Toy Story 3 picks up with Andy, now the same age as those who have grown up with these films, about to move off to college. While packing, he is faced with the decision of what to do with his childhood toys. The film wastes no time setting the plot in motion, and right away it feels like being reunited with old friends. Woody, as always, tries to lead the group of toys as they face a life in the attic, assuring them that they need to be there for when Andy needs them, even though everyone else is aware that he doesn’t anymore. However, through a series of accidents, all of the toys wind up being donated to a local day care. At first, it seems like a perfect place for toys to retire; however, they quickly learn that everything is not as nice as they originally thought, and soon they decide that perhaps they would be better off with Andy.
The film then jumps into high gear, as it becomes a prison break film. The comedy is top-notch, proving once again that Pixar can create movies that are fun for adults and children. Visually, this is Pixar’s best-looking film. I don’t understand how they are able to continually top themselves year after year, and I wonder if they will ever reach a visual plateau. The toys all look like themselves, but with upgraded details that weren’t possible 15 years ago. The movie is colorful and vibrant without looking as if a rainbow threw-up on the screen. Every children’s film studio should take a lesson from this movie; there are ways to make films appeal to kids without needing to use bright neon colors or silly looking designs. Everything is believable, and that’s why we are able to connect with these toys.

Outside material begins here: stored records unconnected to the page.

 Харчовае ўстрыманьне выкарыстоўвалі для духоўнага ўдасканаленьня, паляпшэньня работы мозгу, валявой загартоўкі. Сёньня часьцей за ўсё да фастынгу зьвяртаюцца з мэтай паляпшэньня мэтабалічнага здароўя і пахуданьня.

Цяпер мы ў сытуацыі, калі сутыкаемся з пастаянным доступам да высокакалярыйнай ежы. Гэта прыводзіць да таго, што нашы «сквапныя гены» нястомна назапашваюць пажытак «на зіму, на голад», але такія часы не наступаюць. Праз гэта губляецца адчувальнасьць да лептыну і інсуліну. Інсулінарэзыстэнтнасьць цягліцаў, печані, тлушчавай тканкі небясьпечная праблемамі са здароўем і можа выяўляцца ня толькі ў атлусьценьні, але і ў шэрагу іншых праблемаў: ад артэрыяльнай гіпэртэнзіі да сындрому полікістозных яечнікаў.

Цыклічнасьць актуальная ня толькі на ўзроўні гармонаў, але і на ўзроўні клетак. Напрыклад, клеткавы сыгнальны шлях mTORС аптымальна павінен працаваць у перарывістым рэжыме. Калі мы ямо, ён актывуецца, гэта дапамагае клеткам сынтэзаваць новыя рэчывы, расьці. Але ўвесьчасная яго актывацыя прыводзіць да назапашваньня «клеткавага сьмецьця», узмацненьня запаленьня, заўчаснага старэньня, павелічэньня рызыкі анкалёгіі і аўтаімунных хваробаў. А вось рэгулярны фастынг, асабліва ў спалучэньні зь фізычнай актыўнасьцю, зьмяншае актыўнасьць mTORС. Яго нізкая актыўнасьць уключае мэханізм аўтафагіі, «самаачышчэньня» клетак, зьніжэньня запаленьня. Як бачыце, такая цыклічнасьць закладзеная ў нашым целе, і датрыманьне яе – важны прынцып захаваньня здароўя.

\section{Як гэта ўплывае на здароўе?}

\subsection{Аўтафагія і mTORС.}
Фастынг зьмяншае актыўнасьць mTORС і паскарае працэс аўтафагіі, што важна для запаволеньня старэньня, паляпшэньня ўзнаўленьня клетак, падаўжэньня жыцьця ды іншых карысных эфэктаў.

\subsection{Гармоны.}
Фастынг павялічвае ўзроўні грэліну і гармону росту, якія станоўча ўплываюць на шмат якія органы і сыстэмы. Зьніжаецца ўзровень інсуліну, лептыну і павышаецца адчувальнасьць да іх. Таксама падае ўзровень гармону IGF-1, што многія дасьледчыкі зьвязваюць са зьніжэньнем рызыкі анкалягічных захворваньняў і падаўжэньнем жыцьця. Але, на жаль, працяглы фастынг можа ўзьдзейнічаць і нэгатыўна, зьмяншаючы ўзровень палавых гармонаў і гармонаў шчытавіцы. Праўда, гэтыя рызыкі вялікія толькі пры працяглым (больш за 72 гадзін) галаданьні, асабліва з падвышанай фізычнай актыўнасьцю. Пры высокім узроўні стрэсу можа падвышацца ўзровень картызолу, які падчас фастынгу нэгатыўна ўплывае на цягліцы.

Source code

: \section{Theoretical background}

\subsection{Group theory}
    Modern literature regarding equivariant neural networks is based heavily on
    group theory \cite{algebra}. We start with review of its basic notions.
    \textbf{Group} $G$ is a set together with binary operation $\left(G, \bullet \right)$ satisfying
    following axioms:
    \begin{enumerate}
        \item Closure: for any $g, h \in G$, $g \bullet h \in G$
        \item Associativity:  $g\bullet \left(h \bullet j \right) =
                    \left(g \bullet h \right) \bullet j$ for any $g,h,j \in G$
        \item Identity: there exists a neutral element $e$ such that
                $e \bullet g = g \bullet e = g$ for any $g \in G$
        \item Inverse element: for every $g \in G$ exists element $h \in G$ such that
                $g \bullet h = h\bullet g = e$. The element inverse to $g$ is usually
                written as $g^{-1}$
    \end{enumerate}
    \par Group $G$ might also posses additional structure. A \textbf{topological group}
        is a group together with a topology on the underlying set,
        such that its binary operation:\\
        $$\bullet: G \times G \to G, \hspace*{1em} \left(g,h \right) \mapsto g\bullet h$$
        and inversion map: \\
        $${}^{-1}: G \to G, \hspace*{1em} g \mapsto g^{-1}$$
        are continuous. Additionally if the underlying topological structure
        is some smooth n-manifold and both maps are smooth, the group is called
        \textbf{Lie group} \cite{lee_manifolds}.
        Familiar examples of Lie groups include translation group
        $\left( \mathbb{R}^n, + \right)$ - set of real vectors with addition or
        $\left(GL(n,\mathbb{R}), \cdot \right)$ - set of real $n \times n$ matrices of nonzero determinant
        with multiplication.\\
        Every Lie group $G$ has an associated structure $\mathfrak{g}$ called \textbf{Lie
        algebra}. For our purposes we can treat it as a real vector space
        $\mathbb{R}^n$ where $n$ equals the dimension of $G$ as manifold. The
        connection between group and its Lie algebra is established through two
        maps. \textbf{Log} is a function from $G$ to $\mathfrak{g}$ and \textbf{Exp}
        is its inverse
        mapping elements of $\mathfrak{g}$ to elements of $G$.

And it is this connection that Pixar uses to tug on your emotions in a way you didn’t think possible. I won’t spoil it, but expect the last 15 minutes to reduce you to your five-year-old self again. The ending is that powerful. As the toy’s story comes to an end, there is a sense that your childhood is ending with it. And don’t expect only girls to cry; some of the manliest friends I have completely broke down while watching it, and I was right there with them. Perhaps it was because we were able to relate with Andy so closely, since all of us had just experienced the emotional rollercoaster of leaving everything behind and heading off to college, and maybe that’s what Pixar was going for. I’m getting chills right now just thinking about it.
It’s not exactly a sad ending, it’s almost a celebration of a time that has long come and gone for Andy and all of us. It’s time when all we needed was a few plastic toys and our imagination to have any adventure we wanted. Pixar has done a wonderful thing—they gave us closure to one of the most beloved children’s series of all time. So go see Toy Story 3, and give your childhood the proper send-off it deserves.